Rule 2 Guaranteed Access Rule
Each and every datum (atomic value) is guaranteed to be logically accessible by resorting to a combination of table name, primary key value and column name.
Rule 3 Systematic Treatment of Null Values
Null values (distinct from empty character string or a string of blank characters and distinct from zero or any other number) are supported in the fully relational DBMS for representing missing information in a systematic way, independent of data type.
Rule 4 Dynamic On-line Catalog Based on the Relational Model
The database description is represented at the logical level in the same way as ordinary data, so authorized users can apply the same relational language to its interrogation as they apply to regular data. [Or the system must support an online, inline, relational catalog that is accessible to authorized users by means of their regular query language.] Database users should be able to access the meta data with the same query language that they access the data in the database.
Rule 5 Comprehensive Data Sublanguage Rule
A relational system may support several languages and various modes of terminal use. However, there must be at least one language whose statements are expressible, per some well-defined syntax, as character strings and whose ability to support all of the following is comprehensible:
The system must support at least one relational language that:
- Has linear syntax
- Can be used both interactively and within applications
- Supports data operations:
- Data definition operations (including data view definitions),
- Data manipulation operations (update as well as retrieval)
- Security and integrity constraints
- Transaction management operations (begin, commit, and rollback)
Rule 6 View Updating Rule *
All views that are theoretically updateable must be updateable by the system.
Rule 7 High-level Insert, Update, and Delete
The system must support set-at-a-time insert, update, and delete operators.

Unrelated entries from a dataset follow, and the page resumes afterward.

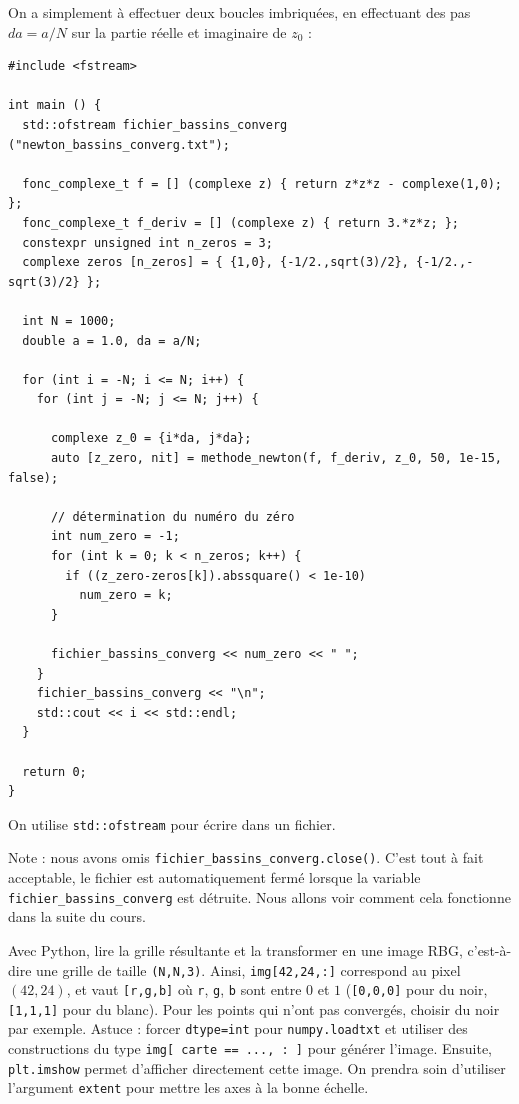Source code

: \documentclass{book}
\newcommand{\inline}[1]{\texttt{#1}}
\begin{document}
\begin{correction}
On a simplement à effectuer deux boucles imbriquées, en effectuant des pas $da=a/N$ sur la partie réelle et imaginaire de $z_0$ :
\begin{verbatim}
#include <fstream>

int main () {
  std::ofstream fichier_bassins_converg ("newton_bassins_converg.txt");

  fonc_complexe_t f = [] (complexe z) { return z*z*z - complexe(1,0); };
  fonc_complexe_t f_deriv = [] (complexe z) { return 3.*z*z; };
  constexpr unsigned int n_zeros = 3;
  complexe zeros [n_zeros] = { {1,0}, {-1/2.,sqrt(3)/2}, {-1/2.,-sqrt(3)/2} };

  int N = 1000;
  double a = 1.0, da = a/N;

  for (int i = -N; i <= N; i++) {
    for (int j = -N; j <= N; j++) {

      complexe z_0 = {i*da, j*da};
      auto [z_zero, nit] = methode_newton(f, f_deriv, z_0, 50, 1e-15, false);

      // détermination du numéro du zéro
      int num_zero = -1;
      for (int k = 0; k < n_zeros; k++) {
        if ((z_zero-zeros[k]).abssquare() < 1e-10)
          num_zero = k;
      }

      fichier_bassins_converg << num_zero << " ";
    }
    fichier_bassins_converg << "\n";
    std::cout << i << std::endl;
  }

  return 0;
}
\end{verbatim}

On utilise \inline{std::ofstream} pour écrire dans un fichier.

Note : nous avons omis \inline{fichier_bassins_converg.close()}. C'est tout à fait acceptable, le fichier est automatiquement fermé lorsque la variable \inline{fichier_bassins_converg} est détruite. Nous allons voir comment cela fonctionne dans la suite du cours.

\end{correction}

Avec Python, lire la grille résultante et la transformer en une image RBG, c'est-à-dire une grille de taille \inline{(N,N,3)}. Ainsi, \inline{img[42,24,:]} correspond au pixel $(42,24)$, et vaut \inline{[r,g,b]} où \texttt{r}, \texttt{g}, \texttt{b} sont entre $0$ et $1$ (\inline{[0,0,0]} pour du noir, \inline{[1,1,1]} pour du blanc). Pour les points qui n'ont pas convergés, choisir du noir par exemple. Astuce : forcer \texttt{dtype=int} pour \texttt{numpy.loadtxt} et utiliser des constructions du type \inline{img[ carte == ..., : ]} pour générer l'image. Ensuite, \inline{plt.imshow} permet d'afficher directement cette image. On prendra soin d'utiliser l'argument \texttt{extent} pour mettre les axes à la bonne échelle.\\
\end{document}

Multiple rows and tables
The capability of handling a base relation or a derived relation as a single operand applies nor only to the retrieval of data but also to the insertion, update, and deletion of data.

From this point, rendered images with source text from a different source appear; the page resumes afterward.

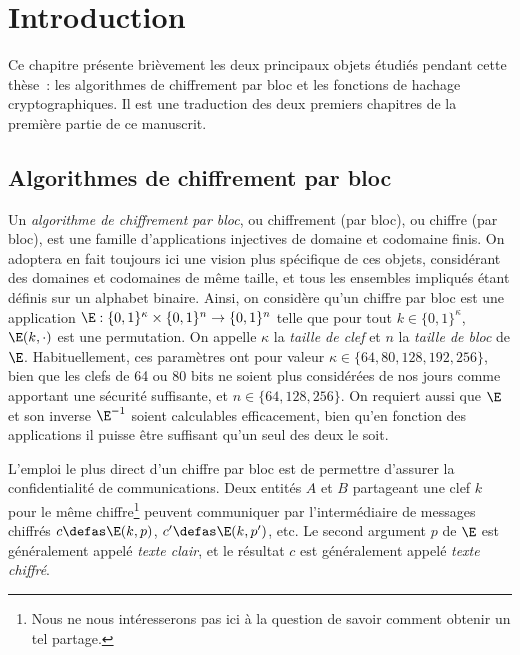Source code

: 



\chapter[Introduction]{Introduction}

Ce chapitre présente brièvement les deux principaux objets étudiés pendant cette thèse~: les algorithmes
de chiffrement par bloc et les fonctions de hachage cryptographiques. Il est une traduction
des deux premiers chapitres de la première partie de ce manuscrit.

\medskip

\begin{center}
\aldineleft
\end{center}

\medskip


\section{Algorithmes de chiffrement par bloc}

Un \emph{algorithme de chiffrement par bloc}, ou chiffrement (par bloc), ou chiffre (par bloc), est une famille d'applications
injectives de domaine et codomaine finis. On adoptera en fait toujours ici une vision plus spécifique de ces objets,
considérant des domaines et codomaines de même taille, et tous les ensembles impliqués étant définis sur un alphabet
binaire. Ainsi, on considère qu'un chiffre par bloc est une application
$\E : \{0,1\}^\kappa \times \{0,1\}^n \rightarrow \{0,1\}^n$
telle que pour tout $k \in \{0,1\}^\kappa$, $\E(k,\cdot)$ est une permutation.
On appelle
$\kappa$ la \emph{taille de clef} et $n$ la \emph{taille de bloc} de $\E$. Habituellement, ces paramètres ont pour valeur
$\kappa \in \{64, 80, 128, 192, 256\}$, bien que les clefs de 64 ou 80 bits ne soient plus considérées de nos jours
comme apportant une sécurité suffisante, et 
$n \in \{64, 128, 256\}$.
On requiert aussi que $\E$ et son inverse $\E^{-1}$ soient calculables efficacement, bien qu'en fonction des applications
il puisse être suffisant qu'un seul des deux le soit. 

L'emploi le plus direct d'un chiffre par bloc est de permettre d'assurer la confidentialité de communications.
Deux entités $A$ et $B$ partageant une clef $k$ pour le même chiffre\footnote{Nous ne nous intéresserons pas ici à la question de savoir
comment obtenir un tel partage.} peuvent communiquer par l'intermédiaire de messages chiffrés $c \defas \E(k,p)$,
$c' \defas \E(k,p')$, etc. Le second argument $p$ de $\E$ est généralement appelé 
\emph{texte clair}, et le résultat $c$ est généralement appelé \emph{texte chiffré}.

Rule 8 Physical Data Independence
Changes to the physical level must not require a change to an application based on the structure.

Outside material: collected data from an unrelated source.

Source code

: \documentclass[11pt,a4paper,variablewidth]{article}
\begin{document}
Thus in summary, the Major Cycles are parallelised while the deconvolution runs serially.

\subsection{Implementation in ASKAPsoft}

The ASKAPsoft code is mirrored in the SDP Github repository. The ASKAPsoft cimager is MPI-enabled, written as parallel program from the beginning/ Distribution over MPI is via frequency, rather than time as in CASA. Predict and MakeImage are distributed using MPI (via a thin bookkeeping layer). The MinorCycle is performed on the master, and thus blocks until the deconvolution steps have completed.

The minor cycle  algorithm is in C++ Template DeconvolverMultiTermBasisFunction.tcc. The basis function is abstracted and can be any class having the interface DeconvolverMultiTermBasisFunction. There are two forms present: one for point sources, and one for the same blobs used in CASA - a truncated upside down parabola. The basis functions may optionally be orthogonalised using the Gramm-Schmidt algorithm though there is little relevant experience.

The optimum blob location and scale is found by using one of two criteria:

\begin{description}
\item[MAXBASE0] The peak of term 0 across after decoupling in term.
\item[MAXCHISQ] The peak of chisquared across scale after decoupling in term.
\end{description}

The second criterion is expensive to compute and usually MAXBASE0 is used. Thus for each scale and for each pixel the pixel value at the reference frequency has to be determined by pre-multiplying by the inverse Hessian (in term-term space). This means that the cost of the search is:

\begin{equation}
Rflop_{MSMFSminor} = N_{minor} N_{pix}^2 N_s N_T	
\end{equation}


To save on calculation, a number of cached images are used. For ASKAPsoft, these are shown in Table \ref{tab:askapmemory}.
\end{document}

Rule 9 Logical Data Independence *
Changes to the logical level must not require a change to an application based on the structure.
Rule 10 Integrity Independence *
Integrity constraints must be specified separately from application programs and stored in the catalog. [Validation rules that ensure the accuracy and consistency of the data should be stored in the meta data.]
Integrity constraints specific to a particular relational database must be definable in the relational data sublanguage and storable in the catalog, not in the application programs.
Rule 11 Distribution Independence *
The distribution of portions of the database to various locations should be invisible to users of the database.
The data manipulation sublanguage of a relational DBMS must enable application programs and terminal activities to remain logically unimpaired whether and whenever data are physically centralized or distributed.
Rule 12 Nonsubversion Rule *
If a relational system has or supports a low-level (single-record-at-a-time) language, that low-level language cannot be used to subvert or bypass the integrity rules or constraints expressed in the higher-level (multiple-records-at-a-time) relational language.
[Note that based on these rules there is no fully relational database management system available today. In particular, rules 6, 9, 10, 11 and 12 are difficult to satisfy.]
Relation/ Table: Every relation has two parts: 1) heading, 2) body
Heading has attributes (theory name) or columns (db name). Order does not matter. The number of attributes in a heading is the degree, so a heading with three columns has a degree of 3. Attributes have:
- Data type
Body, or rows, is made up of tuples. The number of tuples in the body (rows) is known as the cardinality.
Relvar: (relational variable) a set of results returned from a query.
A named, finite set of all possible values of a given kind
Integrity Rule 1: Domain integrity: We can only put data in our database if it is one of our predetermined data types.
- CHARACTER(n)/CHAR(n): character of length n, back end padded with spaces
- VARCHAR(n): variable length with no padded spaces
- INT: may have a few types depending on range
- FLOAT/ DOUBLE/REAL: for decimals
- DATE/TIME/TIMESTAMP: dates and times
- BOOLEAN: True/False
Data Atomicity: every field should only have a single value. Create a set of numbers for a list of numbers.
Null isn’t a value and does not belong to a type. It is a flag or marker saying the field is empty.
A primary key is a subset of a table heading (often a single attribute), with uniqueness.
Integrity Rule 2: Every table must have a primary key, which must be unique and must not be null.
Candidate key: a potential primary key.
Composite key: primary key made up of multiple attributes. Think of unique combinations of other tables, such as reviewer and restaurant in the review table
Natural key: use actual data as unique identifier, such as a unique name
Surrogate key: add an id number as a key, used a lot.
An attribute (or attributes) in one table that corresponds to the primary key of another table.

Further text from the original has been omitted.